[Materials provided — start]
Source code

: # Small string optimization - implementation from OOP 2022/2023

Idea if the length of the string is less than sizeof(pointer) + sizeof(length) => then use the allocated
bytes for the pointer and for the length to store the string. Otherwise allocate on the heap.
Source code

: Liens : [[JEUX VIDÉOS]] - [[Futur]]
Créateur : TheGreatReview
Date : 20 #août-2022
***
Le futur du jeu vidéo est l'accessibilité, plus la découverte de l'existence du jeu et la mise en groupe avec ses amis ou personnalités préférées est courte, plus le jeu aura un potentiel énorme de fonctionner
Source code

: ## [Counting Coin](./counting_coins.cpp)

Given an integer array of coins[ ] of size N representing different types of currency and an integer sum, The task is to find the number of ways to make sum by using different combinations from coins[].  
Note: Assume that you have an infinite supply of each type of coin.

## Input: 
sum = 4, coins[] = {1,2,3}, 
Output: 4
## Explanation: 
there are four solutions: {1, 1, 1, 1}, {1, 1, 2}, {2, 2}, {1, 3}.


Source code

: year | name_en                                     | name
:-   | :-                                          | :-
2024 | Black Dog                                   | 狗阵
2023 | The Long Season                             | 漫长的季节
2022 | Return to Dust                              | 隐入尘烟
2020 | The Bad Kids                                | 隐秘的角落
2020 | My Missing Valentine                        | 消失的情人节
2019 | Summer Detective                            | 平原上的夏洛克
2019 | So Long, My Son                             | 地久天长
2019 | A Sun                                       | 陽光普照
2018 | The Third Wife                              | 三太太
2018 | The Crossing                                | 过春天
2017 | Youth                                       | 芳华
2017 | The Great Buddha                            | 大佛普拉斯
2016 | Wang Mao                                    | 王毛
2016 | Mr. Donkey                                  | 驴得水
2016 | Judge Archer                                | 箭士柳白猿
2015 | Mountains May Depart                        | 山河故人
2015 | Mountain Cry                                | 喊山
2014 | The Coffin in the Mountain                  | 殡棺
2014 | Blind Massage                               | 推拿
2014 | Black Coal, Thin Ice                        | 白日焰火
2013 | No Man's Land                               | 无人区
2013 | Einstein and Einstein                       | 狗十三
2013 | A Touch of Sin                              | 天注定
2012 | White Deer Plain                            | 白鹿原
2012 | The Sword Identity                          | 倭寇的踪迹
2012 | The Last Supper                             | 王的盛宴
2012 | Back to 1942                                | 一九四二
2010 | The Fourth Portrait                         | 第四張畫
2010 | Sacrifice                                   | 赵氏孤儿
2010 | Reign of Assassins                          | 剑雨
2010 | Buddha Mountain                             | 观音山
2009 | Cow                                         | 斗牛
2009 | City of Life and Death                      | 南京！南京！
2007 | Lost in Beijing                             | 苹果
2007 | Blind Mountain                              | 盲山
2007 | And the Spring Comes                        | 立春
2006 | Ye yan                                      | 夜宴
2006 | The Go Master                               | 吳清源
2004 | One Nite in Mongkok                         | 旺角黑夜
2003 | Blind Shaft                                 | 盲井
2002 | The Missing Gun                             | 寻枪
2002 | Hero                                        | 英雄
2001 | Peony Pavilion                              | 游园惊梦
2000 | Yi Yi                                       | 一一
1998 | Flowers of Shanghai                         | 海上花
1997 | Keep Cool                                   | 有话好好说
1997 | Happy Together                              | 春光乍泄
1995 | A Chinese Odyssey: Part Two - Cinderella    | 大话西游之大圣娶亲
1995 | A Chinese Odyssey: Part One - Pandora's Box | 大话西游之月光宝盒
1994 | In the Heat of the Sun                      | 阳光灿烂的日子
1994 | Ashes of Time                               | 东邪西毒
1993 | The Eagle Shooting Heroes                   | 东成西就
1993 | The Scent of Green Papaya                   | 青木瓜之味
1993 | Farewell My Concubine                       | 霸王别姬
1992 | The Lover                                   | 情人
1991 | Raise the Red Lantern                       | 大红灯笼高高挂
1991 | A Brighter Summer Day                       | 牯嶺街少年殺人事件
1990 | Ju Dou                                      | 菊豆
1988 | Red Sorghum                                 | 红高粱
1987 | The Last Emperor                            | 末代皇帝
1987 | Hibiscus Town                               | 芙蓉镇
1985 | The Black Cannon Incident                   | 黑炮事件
[Materials provided — finish]
Every line of the material must be returned exactly as it appears.

▶ [Your solution]:
Source code

: # Small string optimization - implementation from OOP 2022/2023

Idea if the length of the string is less than sizeof(pointer) + sizeof(length) => then use the allocated
bytes for the pointer and for the length to store the string. Otherwise allocate on the heap.
Source code

: Liens : [[JEUX VIDÉOS]] - [[Futur]]
Créateur : TheGreatReview
Date : 20 #août-2022
***
Le futur du jeu vidéo est l'accessibilité, plus la découverte de l'existence du jeu et la mise en groupe avec ses amis ou personnalités préférées est courte, plus le jeu aura un potentiel énorme de fonctionner
Source code

: ## [Counting Coin](./counting_coins.cpp)

Given an integer array of coins[ ] of size N representing different types of currency and an integer sum, The task is to find the number of ways to make sum by using different combinations from coins[].  
Note: Assume that you have an infinite supply of each type of coin.

## Input: 
sum = 4, coins[] = {1,2,3}, 
Output: 4
## Explanation: 
there are four solutions: {1, 1, 1, 1}, {1, 1, 2}, {2, 2}, {1, 3}.


Source code

: year | name_en                                     | name
:-   | :-                                          | :-
2024 | Black Dog                                   | 狗阵
2023 | The Long Season                             | 漫长的季节
2022 | Return to Dust                              | 隐入尘烟
2020 | The Bad Kids                                | 隐秘的角落
2020 | My Missing Valentine                        | 消失的情人节
2019 | Summer Detective                            | 平原上的夏洛克
2019 | So Long, My Son                             | 地久天长
2019 | A Sun                                       | 陽光普照
2018 | The Third Wife                              | 三太太
2018 | The Crossing                                | 过春天
2017 | Youth                                       | 芳华
2017 | The Great Buddha                            | 大佛普拉斯
2016 | Wang Mao                                    | 王毛
2016 | Mr. Donkey                                  | 驴得水
2016 | Judge Archer                                | 箭士柳白猿
2015 | Mountains May Depart                        | 山河故人
2015 | Mountain Cry                                | 喊山
2014 | The Coffin in the Mountain                  | 殡棺
2014 | Blind Massage                               | 推拿
2014 | Black Coal, Thin Ice                        | 白日焰火
2013 | No Man's Land                               | 无人区
2013 | Einstein and Einstein                       | 狗十三
2013 | A Touch of Sin                              | 天注定
2012 | White Deer Plain                            | 白鹿原
2012 | The Sword Identity                          | 倭寇的踪迹
2012 | The Last Supper                             | 王的盛宴
2012 | Back to 1942                                | 一九四二
2010 | The Fourth Portrait                         | 第四張畫
2010 | Sacrifice                                   | 赵氏孤儿
2010 | Reign of Assassins                          | 剑雨
2010 | Buddha Mountain                             | 观音山
2009 | Cow                                         | 斗牛
2009 | City of Life and Death                      | 南京！南京！
2007 | Lost in Beijing                             | 苹果
2007 | Blind Mountain                              | 盲山
2007 | And the Spring Comes                        | 立春
2006 | Ye yan                                      | 夜宴
2006 | The Go Master                               | 吳清源
2004 | One Nite in Mongkok                         | 旺角黑夜
2003 | Blind Shaft                                 | 盲井
2002 | The Missing Gun                             | 寻枪
2002 | Hero                                        | 英雄
2001 | Peony Pavilion                              | 游园惊梦
2000 | Yi Yi                                       | 一一
1998 | Flowers of Shanghai                         | 海上花
1997 | Keep Cool                                   | 有话好好说
1997 | Happy Together                              | 春光乍泄
1995 | A Chinese Odyssey: Part Two - Cinderella    | 大话西游之大圣娶亲
1995 | A Chinese Odyssey: Part One - Pandora's Box | 大话西游之月光宝盒
1994 | In the Heat of the Sun                      | 阳光灿烂的日子
1994 | Ashes of Time                               | 东邪西毒
1993 | The Eagle Shooting Heroes                   | 东成西就
1993 | The Scent of Green Papaya                   | 青木瓜之味
1993 | Farewell My Concubine                       | 霸王别姬
1992 | The Lover                                   | 情人
1991 | Raise the Red Lantern                       | 大红灯笼高高挂
1991 | A Brighter Summer Day                       | 牯嶺街少年殺人事件
1990 | Ju Dou                                      | 菊豆
1988 | Red Sorghum                                 | 红高粱
1987 | The Last Emperor                            | 末代皇帝
1987 | Hibiscus Town                               | 芙蓉镇
1985 | The Black Cannon Incident                   | 黑炮事件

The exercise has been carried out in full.